Why the squid ended their lives? William Gilly had predicted that the cause of the deaths might be a combination of squid spending too much time in warm water and eating something toxic. Scientists had studied the cause of death of squids. Scientists believe that the latter cause is reasonable. According to Gilly, there may be something neurologically wrong with the squid, they appeared to be mentally deranged. It is something abnormal because the squid are intelligence creatures. Scientists had found out that the toxin might domoic acid had lead squids to their aberrant behavior.
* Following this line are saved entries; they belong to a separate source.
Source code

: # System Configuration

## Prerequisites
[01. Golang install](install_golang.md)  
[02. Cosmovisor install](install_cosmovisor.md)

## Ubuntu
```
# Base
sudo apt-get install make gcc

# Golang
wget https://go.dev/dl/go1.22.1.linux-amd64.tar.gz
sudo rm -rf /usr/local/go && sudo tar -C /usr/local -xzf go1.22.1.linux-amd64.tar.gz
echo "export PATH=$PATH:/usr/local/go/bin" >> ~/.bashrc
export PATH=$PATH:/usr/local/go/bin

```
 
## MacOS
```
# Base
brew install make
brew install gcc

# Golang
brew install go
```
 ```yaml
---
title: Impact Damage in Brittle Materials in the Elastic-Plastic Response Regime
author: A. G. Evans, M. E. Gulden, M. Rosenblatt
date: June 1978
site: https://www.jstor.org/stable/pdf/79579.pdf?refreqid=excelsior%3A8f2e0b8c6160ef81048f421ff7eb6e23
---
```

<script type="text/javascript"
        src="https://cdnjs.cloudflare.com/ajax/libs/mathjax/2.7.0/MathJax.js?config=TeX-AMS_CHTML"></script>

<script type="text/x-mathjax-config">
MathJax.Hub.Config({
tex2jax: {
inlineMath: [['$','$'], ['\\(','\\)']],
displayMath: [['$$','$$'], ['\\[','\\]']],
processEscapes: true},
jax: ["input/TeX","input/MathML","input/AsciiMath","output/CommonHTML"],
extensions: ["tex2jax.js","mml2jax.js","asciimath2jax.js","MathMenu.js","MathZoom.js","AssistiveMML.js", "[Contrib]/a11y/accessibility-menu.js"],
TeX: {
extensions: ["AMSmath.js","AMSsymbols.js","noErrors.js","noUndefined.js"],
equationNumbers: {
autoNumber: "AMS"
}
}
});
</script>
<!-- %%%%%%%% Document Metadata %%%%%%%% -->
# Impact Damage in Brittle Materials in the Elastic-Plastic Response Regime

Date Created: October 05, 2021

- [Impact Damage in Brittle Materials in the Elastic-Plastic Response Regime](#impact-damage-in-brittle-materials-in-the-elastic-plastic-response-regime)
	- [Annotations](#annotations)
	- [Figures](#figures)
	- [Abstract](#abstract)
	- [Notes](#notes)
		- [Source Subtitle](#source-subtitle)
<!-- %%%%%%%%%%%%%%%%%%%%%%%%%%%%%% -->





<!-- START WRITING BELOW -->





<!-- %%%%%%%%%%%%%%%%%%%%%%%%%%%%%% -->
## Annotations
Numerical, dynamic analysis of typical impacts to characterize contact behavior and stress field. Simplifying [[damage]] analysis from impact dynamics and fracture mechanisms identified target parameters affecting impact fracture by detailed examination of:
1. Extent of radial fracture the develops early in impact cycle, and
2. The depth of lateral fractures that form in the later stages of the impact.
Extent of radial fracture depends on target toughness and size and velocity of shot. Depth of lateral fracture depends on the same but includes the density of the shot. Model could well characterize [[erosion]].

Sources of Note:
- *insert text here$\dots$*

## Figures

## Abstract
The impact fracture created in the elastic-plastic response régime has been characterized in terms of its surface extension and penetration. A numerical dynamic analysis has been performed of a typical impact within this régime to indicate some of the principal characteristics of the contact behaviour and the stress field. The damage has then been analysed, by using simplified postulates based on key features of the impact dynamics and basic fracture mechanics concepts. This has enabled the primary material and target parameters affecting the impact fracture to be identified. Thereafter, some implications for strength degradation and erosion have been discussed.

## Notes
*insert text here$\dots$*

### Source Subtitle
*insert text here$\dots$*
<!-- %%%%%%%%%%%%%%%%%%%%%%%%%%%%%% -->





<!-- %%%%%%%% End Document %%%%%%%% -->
Domoic acid produced by several microscopic poisonous algae known as diatoms or so call red tides. It can causes convulsions and death in marine mammals that feed on the same things that squid do. In addition, Eric Hochberg, a scientists at the Santa Barbara Museum of Natural History said that bad weather may played a part in the squid deaths. 
This is only clues of the deaths of squid. Someday, someone will find the truth and definite cause of the squid deaths.